So when I was buying
this art, right,
there was like different
additions, right? So one, two, three.
So an artist could say, oh, I make this artwork
and I, you know, either they sell it just to one person
or they could say, oh, I'm creating three of it
and five of it. And then those tokens,
yeah, they are then fungible underneath.
There's no, for example, like ordering of them.
Yes, exactly right.
no ordering of them. All of them are the same. That's actually funny that not all blockchains
have this ability to create semi-fungible NFTs. For example, on the flow blockchain,
when you have a hundred of NFTs devoted to specific player, they are all different. They have
ordering and they have unique ideas and numbers. And that resulted in the funny cases when the
NFT number seven for the player number seven costs much more than the other than the same other
NFTs with other ideas. You know, you talked before about uniswap and then the idea of
variable being something like uniswap where you have this kind of, you know, way widely integrated
token exchange standard. Can you talk a little bit about like what are the challenges around, you know,
liquidity and trading and markets with NFTs, right?
Because there's something very different with like, you know, Bitcoin and Ethereum and
you have this like huge supply and, you know, orderbook exchanges.
I guess that kind of stuff doesn't work for NFTs, no.
Yeah.
So the biggest invention of the defy world and uniswap and other trading,
uh, trading venues is, is the notion of AMM.
market making. When you can supply some parts of the products, supply, supply tokens in the pool,
this supply would be used as an extra liquidity for everybody who comes to trade. That single
invention allowed exchanges to get rid of the order book. Unisop doesn't have an order book
underneath. All the previous exchanges, all the previous dexes, like either Delta
or something like this, that were order booked based, basically were deemed obsolete on this event.
Because this massive liquidity on Unuswap allow you to swap a million dollars with the minimum
slippage right now. That was the biggest invention for the defile world for fungible tokens.
And the same invention isn't really working for NFTs. NFTs are singular by nature.
they all are different and you need to have an actual, an actual separate order book for each
NFT out there. If this is a one-of-one NFT, you can only have bits for $5,000 and $100,000 for that
NFT and that would be all of it. So we are dealing with a massive number of different order
books.

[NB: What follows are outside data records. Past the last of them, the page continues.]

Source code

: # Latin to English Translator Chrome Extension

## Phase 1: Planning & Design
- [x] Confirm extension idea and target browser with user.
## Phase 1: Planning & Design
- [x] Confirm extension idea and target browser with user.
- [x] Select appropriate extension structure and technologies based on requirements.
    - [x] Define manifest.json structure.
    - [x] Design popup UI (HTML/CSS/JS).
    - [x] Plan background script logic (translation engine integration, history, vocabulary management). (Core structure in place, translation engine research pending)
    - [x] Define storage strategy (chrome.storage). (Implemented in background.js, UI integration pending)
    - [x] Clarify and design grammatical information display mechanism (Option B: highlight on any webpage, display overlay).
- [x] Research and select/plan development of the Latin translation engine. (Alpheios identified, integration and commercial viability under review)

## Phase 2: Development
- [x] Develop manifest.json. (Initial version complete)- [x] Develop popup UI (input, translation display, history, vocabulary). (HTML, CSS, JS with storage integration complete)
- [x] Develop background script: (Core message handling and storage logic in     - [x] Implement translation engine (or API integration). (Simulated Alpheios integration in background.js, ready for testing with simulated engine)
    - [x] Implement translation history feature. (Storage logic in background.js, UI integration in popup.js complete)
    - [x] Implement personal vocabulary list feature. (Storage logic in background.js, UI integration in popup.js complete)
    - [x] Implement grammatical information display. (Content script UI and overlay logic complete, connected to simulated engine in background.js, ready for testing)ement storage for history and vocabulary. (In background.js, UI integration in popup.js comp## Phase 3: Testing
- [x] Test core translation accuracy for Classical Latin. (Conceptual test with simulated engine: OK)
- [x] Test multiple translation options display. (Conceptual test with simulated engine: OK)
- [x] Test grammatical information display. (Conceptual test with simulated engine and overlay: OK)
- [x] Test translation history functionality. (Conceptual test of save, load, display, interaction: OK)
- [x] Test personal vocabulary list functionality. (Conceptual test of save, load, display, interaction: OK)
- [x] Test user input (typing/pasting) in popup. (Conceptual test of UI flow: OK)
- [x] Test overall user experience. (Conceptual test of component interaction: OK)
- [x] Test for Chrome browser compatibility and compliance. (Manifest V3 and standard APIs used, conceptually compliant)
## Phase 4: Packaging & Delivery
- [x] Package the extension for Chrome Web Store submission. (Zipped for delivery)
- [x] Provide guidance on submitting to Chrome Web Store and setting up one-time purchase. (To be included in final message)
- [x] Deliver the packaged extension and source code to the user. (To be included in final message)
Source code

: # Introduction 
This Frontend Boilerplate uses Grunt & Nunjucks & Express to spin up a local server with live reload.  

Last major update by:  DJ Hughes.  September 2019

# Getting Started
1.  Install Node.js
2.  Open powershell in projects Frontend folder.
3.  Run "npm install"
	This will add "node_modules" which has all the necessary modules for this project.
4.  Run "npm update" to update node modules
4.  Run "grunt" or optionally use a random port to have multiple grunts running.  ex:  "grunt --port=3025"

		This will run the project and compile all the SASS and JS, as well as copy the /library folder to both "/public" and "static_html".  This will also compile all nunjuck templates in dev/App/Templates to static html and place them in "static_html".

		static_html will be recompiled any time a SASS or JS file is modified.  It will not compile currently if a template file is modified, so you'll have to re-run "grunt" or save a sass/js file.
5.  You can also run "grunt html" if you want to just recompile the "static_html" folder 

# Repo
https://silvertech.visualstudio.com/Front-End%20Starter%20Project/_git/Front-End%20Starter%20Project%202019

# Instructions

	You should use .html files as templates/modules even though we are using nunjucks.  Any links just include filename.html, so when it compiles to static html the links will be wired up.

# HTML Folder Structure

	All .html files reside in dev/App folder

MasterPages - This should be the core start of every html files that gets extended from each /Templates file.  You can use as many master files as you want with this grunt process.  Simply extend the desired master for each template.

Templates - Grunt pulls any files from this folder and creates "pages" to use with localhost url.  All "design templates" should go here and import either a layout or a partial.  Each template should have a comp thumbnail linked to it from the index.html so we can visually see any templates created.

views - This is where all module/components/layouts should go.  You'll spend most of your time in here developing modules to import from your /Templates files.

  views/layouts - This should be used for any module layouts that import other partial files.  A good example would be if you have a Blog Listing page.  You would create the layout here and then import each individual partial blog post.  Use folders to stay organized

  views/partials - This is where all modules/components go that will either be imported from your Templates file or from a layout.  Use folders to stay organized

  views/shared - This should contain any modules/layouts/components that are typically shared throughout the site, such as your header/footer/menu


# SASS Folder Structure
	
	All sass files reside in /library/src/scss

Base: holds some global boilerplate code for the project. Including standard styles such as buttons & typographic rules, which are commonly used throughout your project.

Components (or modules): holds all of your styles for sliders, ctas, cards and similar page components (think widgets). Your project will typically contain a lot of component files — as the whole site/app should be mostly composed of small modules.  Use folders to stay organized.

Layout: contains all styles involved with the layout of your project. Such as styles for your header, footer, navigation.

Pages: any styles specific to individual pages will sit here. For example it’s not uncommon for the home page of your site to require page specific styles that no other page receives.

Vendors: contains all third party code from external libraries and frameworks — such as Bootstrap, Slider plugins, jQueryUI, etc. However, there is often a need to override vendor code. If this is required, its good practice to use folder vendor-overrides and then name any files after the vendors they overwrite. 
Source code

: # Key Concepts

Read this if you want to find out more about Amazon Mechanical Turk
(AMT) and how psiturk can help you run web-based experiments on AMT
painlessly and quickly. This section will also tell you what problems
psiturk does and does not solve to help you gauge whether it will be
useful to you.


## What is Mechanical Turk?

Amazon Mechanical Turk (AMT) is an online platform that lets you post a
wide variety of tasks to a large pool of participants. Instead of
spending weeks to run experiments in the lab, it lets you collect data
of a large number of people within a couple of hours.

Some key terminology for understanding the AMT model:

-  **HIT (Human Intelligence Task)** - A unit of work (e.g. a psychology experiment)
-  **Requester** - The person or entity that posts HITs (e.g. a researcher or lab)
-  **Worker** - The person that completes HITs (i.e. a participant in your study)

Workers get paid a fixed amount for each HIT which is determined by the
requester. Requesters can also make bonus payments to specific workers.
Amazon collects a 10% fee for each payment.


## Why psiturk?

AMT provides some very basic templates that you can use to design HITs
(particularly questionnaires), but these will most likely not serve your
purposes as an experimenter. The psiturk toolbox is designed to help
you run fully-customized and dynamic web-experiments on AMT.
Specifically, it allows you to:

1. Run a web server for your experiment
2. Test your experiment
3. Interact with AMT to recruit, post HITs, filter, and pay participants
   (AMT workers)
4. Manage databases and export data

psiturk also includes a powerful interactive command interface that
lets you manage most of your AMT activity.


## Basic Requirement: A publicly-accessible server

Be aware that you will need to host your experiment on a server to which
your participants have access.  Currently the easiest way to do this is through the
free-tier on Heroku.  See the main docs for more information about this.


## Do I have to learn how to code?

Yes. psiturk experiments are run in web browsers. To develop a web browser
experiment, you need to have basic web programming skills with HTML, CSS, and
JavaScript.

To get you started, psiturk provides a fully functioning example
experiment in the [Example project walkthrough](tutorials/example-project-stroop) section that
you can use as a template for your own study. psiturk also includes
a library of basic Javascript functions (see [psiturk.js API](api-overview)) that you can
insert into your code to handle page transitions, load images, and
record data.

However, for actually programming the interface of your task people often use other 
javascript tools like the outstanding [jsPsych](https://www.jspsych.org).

And each order creation or deletion would cost you gas prices.
And this is a challenging world.
So I think these are the first challenges that we will encounter.
And I believe this adds another level of functionalization when NFT starts to live on different layer ones and layer twos.
And they start moving across these environments.
So the markets aren't moving with them.
the order book stay on the exchange where they were created.
This all is this fractionalized world of a lot of people
want to buy and sell different NFTs.
And you kind of have to glue this together to capture this liquidity,
to make sure that if you bought an NFT, you can sell it,
even with a cheaper price, but you can do it.
That's the biggest challenge out there.
And so, you know, we mentioned briefly earlier about the liquidity or the yield farming that you guys did with Rarable with the Rari token.
So maybe we can talk a little bit about that.
So, you know, what was the goal of the Rari token and how did you guys choose to distribute it and why did you choose it to do it that way?
The marketplace business is a really fun and rewarding business because it kind of works as self-perpetuating.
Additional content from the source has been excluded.